[Exercise requirements]:
Exactly the lines from the start of the data below through the line that contains "## Visualizing Relationships" are to be copied, with pictures left out.

*** Block opens ***

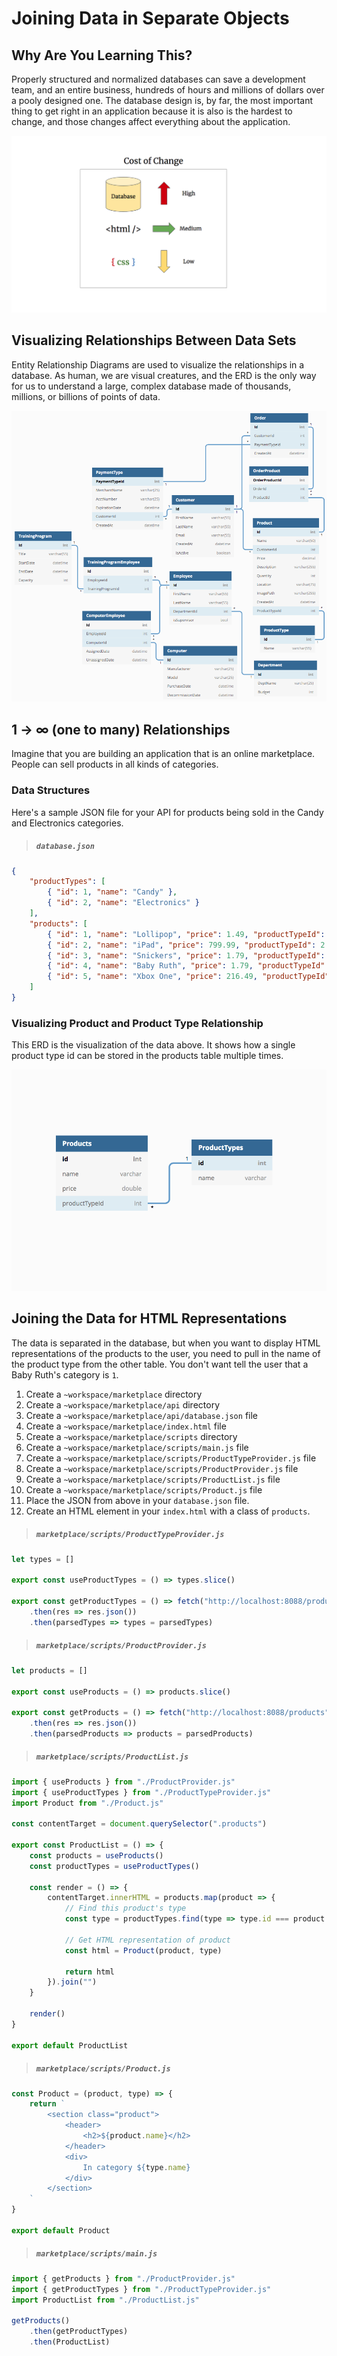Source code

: # Joining Data in Separate Objects

## Why Are You Learning This?

Properly structured and normalized databases can save a development team, and an entire business, hundreds of hours and millions of dollars over a pooly designed one. The database design is, by far, the most important thing to get right in an application because it is also is the hardest to change, and those changes affect everything about the application.

![visualization of database being highest cost of change](./images/cost-of-change.png)

## Visualizing Relationships Between Data Sets

Entity Relationship Diagrams are used to visualize the relationships in a database. As human, we are visual creatures, and the ERD is the only way for us to understand a large, complex database made of thousands, millions, or billions of points of data.

![sample erd image](./images/erd-sample.png)

## 1 -> &infin; (one to many) Relationships

Imagine that you are building an application that is an online marketplace. People can sell products in all kinds of categories.

### Data Structures

Here's a sample JSON file for your API for products being sold in the Candy and Electronics categories.

> ##### `database.json`

```json
{
    "productTypes": [
        { "id": 1, "name": "Candy" },
        { "id": 2, "name": "Electronics" }
    ],
    "products": [
        { "id": 1, "name": "Lollipop", "price": 1.49, "productTypeId": 1 },
        { "id": 2, "name": "iPad", "price": 799.99, "productTypeId": 2 },
        { "id": 3, "name": "Snickers", "price": 1.79, "productTypeId": 1 },
        { "id": 4, "name": "Baby Ruth", "price": 1.79, "productTypeId": 1 },
        { "id": 5, "name": "Xbox One", "price": 216.49, "productTypeId": 2 }
    ]
}
```

### Visualizing Product and Product Type Relationship

This ERD is the visualization of the data above. It shows how a single product type id can be stored in the products table multiple times.

![](./images/product-producttypes.png)

## Joining the Data for HTML Representations

The data is separated in the database, but when you want to display HTML representations of the products to the user, you need to pull in the name of the product type from the other table. You don't want tell the user that a Baby Ruth's category is `1`.

1. Create a `~workspace/marketplace` directory
1. Create a `~workspace/marketplace/api` directory
1. Create a `~workspace/marketplace/api/database.json` file
1. Create a `~workspace/marketplace/index.html` file
1. Create a `~workspace/marketplace/scripts` directory
1. Create a `~workspace/marketplace/scripts/main.js` file
1. Create a `~workspace/marketplace/scripts/ProductTypeProvider.js` file
1. Create a `~workspace/marketplace/scripts/ProductProvider.js` file
1. Create a `~workspace/marketplace/scripts/ProductList.js` file
1. Create a `~workspace/marketplace/scripts/Product.js` file
1. Place the JSON from above in your `database.json` file.
1. Create an HTML element in your `index.html` with a class of `products`.

> ##### `marketplace/scripts/ProductTypeProvider.js`

```js
let types = []

export const useProductTypes = () => types.slice()

export const getProductTypes = () => fetch("http://localhost:8088/producttypes")
    .then(res => res.json())
    .then(parsedTypes => types = parsedTypes)
```

> ##### `marketplace/scripts/ProductProvider.js`

```js
let products = []

export const useProducts = () => products.slice()

export const getProducts = () => fetch("http://localhost:8088/products")
    .then(res => res.json())
    .then(parsedProducts => products = parsedProducts)
```

> ##### `marketplace/scripts/ProductList.js`

```js
import { useProducts } from "./ProductProvider.js"
import { useProductTypes } from "./ProductTypeProvider.js"
import Product from "./Product.js"

const contentTarget = document.querySelector(".products")

export const ProductList = () => {
    const products = useProducts()
    const productTypes = useProductTypes()

    const render = () => {
        contentTarget.innerHTML = products.map(product => {
            // Find this product's type
            const type = productTypes.find(type => type.id === product.productTypeId)

            // Get HTML representation of product
            const html = Product(product, type)

            return html
        }).join("")
    }

    render()
}

export default ProductList
```


> ##### `marketplace/scripts/Product.js`

```js
const Product = (product, type) => {
    return `
        <section class="product">
            <header>
                <h2>${product.name}</h2>
            </header>
            <div>
                In category ${type.name}
            </div>
        </section>
    `
}

export default Product
```


> ##### `marketplace/scripts/main.js`

```js
import { getProducts } from "./ProductProvider.js"
import { getProductTypes } from "./ProductTypeProvider.js"
import ProductList from "./ProductList.js"

getProducts()
    .then(getProductTypes)
    .then(ProductList)
```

*** Block closes ***

[Solution to the exercise]:
Source code

: # Joining Data in Separate Objects

## Why Are You Learning This?

Properly structured and normalized databases can save a development team, and an entire business, hundreds of hours and millions of dollars over a pooly designed one. The database design is, by far, the most important thing to get right in an application because it is also is the hardest to change, and those changes affect everything about the application.

![visualization of database being highest cost of change](./images/cost-of-change.png)

## Visualizing Relationships Between Data Sets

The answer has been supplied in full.